Şu zamanda Ömer Seyfettin'i anlamak
Ünlü yazarımız Ömer Seyfettin'in ölümünün 100. yılıydı. Üniversiteler, belediyeler, değişik kuruluşlar anma programları düzenlemişlerdi; ancak, salgın planları bozdu. Yine de kitaplar yayınlanıyor, dergiler özel sayılar çıkartıyor.
Daha önce bahsettim, Prof. Dr. Hülya Argunşah ve Prof. Dr. Nâzım Hikmet Polat, ilmî mesailerini Ömer Seyfettin'e hasretmişler, 36 yıllık ömrüne ne sığdırmışsa, dönemin bütün yayınlarını didik didik ederek, ismiyle, takma isimle, isimsiz ne yazmışsa ortaya çıkarmak için olağanüstü gayret göstermişlerdir. Milletçe kendilerine ne kadar teşekkür etsek azdır.
Mensubu olduğum DTCF Akademi'nin çalışmasından da bahsetmeden geçemeyeceğim. Dil ve Tarih-Coğrafya Fakültesi'nin, 12 Eylül'ün öncesinde ve sonrasında cefa çekmiş grubu, millî meselelerde hassasiyetini yine ortaya koyuyor.
Yakın zamanda Taşnakçı Ermeni zihniyetin Azerbaycan'a saldırısına karşı bütün kuruluşlardan önce, "Azerbaycan Türkiye'dir Türkiye Azerbaycan!" bildirisiyle Türk milletine tercüman oldu.

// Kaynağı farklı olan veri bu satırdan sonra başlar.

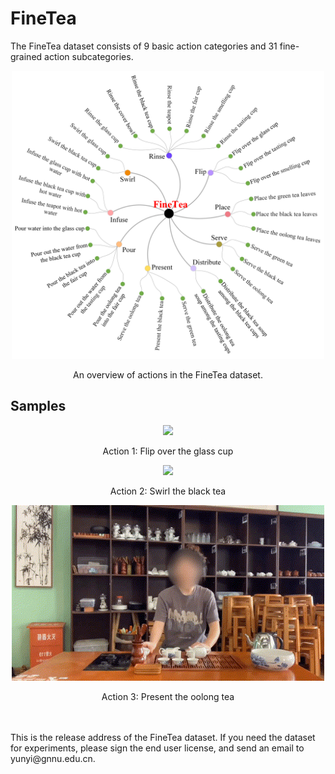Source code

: # FineTea
The FineTea dataset consists of 9 basic action categories and 31 fine-grained action subcategories.
<p align="center">
 <img src="https://github.com/Changwei-Ouyang/FineTea/blob/main/finetea.png" width="500px"> 
</p>
<p align="center">
An overview of actions in the FineTea dataset.
</p> 

## Samples
<p align="center">
 <img src="https://github.com/Changwei-Ouyang/FineTea/blob/main/demo1_Flip%20over%20the%20glass%20cup.gif" width="500px"> 
</p>
<p align="center">
  Action 1: Flip over the glass cup
</p>
<p align="center">
 <img src="https://github.com/Changwei-Ouyang/FineTea/blob/main/demo2_Swirl%20the%20black%20tea.gif" width="500px"> 
</p>
<p align="center">
  Action 2: Swirl the black tea
</p>
<p align="center">
 <img src="https://github.com/Changwei-Ouyang/FineTea/blob/main/demo3_Present%20the%20oolong%20tea.gif" width="500px"> 
</p>
<p align="center">
  Action 3: Present the oolong tea
</p>
<br>
<br>
This is the release address of the FineTea dataset. If you need the dataset for experiments, please sign the end user license, and send an email to yunyi@gnnu.edu.cn.
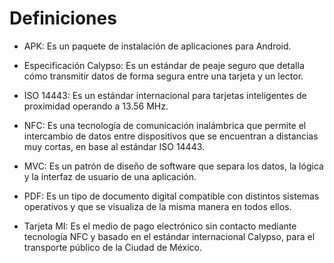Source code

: # Definiciones

- APK:
    Es un paquete de instalación de aplicaciones para Android.

- Especificación Calypso:
    Es un estándar de peaje seguro que detalla cómo transmitir datos de forma segura entre una tarjeta y un lector.

- ISO 14443:
    Es un estándar internacional para tarjetas inteligentes de proximidad operando a 13.56 MHz.

- NFC:
    Es una tecnología de comunicación inalámbrica que permite el intercambio de datos entre dispositivos que se encuentran a distancias muy cortas, en base al estándar ISO 14443.

- MVC:
    Es un patrón de diseño de software que separa los datos, la lógica y la interfaz de usuario de una aplicación.

- PDF:
    Es un tipo de documento digital compatible con distintos sistemas operativos y que se visualiza de la misma manera en todos ellos.

- Tarjeta MI: 
    Es el medio de pago electrónico sin contacto mediante tecnología NFC y basado en el estándar internacional Calypso, para el transporte público de la Ciudad de México.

DTCF Akademi mensupları, Ömer Seyfettin'i hatırlatmak için ünlü yazarımızın değişik cephesini ele alan makaleler yazdılar. Burada eski TRT yöneticilerinden mekteptaşımız Arslan Küçükyıldız'ın toparlayıcı çabasından özellikle bahsetmeliyim.
Türk Yurdu dergisinin ekim sayısı Ömer Seyfettin ve Azerbaycan özel sayısı olarak çıktı. DTCF Akademi mensuplarının makaleleri bu sayıda da yer alıyor.

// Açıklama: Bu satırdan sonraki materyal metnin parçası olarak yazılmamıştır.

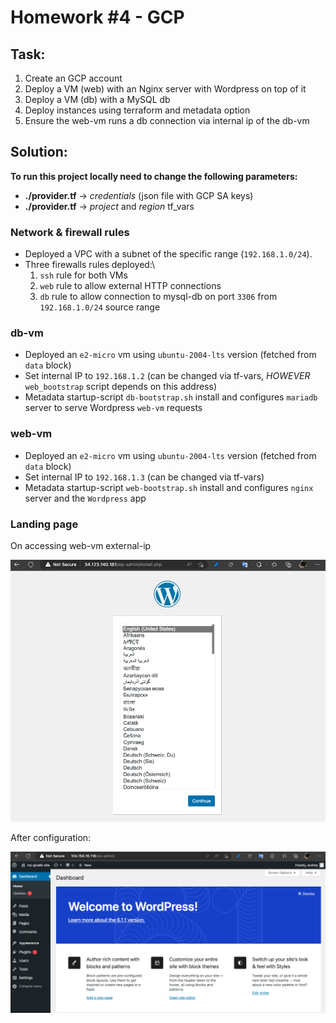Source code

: # Homework #4 - GCP

## Task:
1. Create an GCP account
2. Deploy a VM (web) with an Nginx server with Wordpress on top of it
3. Deploy a VM (db) with a MySQL db
4. Deploy instances using terraform and metadata option
5. Ensure the web-vm runs a db connection via internal ip of the db-vm


## Solution:

**To run this project locally need to change the following parameters:**
- **./provider.tf** -> *credentials* (json file with GCP SA keys)
- **./provider.tf** -> *project* and *region* tf_vars

### Network & firewall rules

* Deployed a VPC with a subnet of the specific range (`192.168.1.0/24`).
* Three firewalls rules deployed:\
    1) `ssh` rule for both VMs
    2) `web` rule to allow external HTTP connections
    3) `db` rule to allow connection to mysql-db on port `3306` from `192.168.1.0/24` source range

### db-vm

* Deployed an `e2-micro` vm using `ubuntu-2004-lts` version (fetched from `data` block)
* Set internal IP to `192.168.1.2` (can be changed via tf-vars, *HOWEVER* `web_bootstrap` script depends on this address)
* Metadata startup-script `db-bootstrap.sh` install and configures `mariadb` server to serve Wordpress `web-vm` requests

### web-vm
* Deployed an `e2-micro` vm using `ubuntu-2004-lts` version (fetched from `data` block)
* Set internal IP to `192.168.1.3` (can be changed via tf-vars)
* Metadata startup-script `web-bootstrap.sh` install and configures `nginx` server and the `Wordpress` app

### Landing page

On accessing web-vm external-ip

![langing-page-start](./wordpress_start.png)

After configuration:

![langing-page-final](./wordpress_final.png)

Azerbaycan ve "Turancı" yazarımız yan yana, iç içe!
Anadolu'dan Gönenli Ömer Seyfettin, 1911'de çıkmaya başlayan Türk Yurdu dergisinde Şuşalı (Dağlık Karabağ'da) Ahmet Ağaoğlu (Ahmet Agayef), Azerbaycan'ın kurucu cumhurbaşkanı Bakülü Mehmet Emin Resulzade, Hüseyinzade Ali (Turan) ile kalem arkadaşlığı etmiştir.
Prof. Dr. Hülya Argunşah, Ömer Seyfettin'in hikâyelerini daha önce yayınlamıştı. 100. yıl münasebetiyle Ömer Seyfettin üzerine yeniden eğildi, farklı noktaları ortaya koydu. Dergâh Yayınları arasından iki cilt hâlinde çıkan "Hikâyeler" 884+792 sayfa. Ardından makaleleri gelecek. 750 sayfayı buluyor.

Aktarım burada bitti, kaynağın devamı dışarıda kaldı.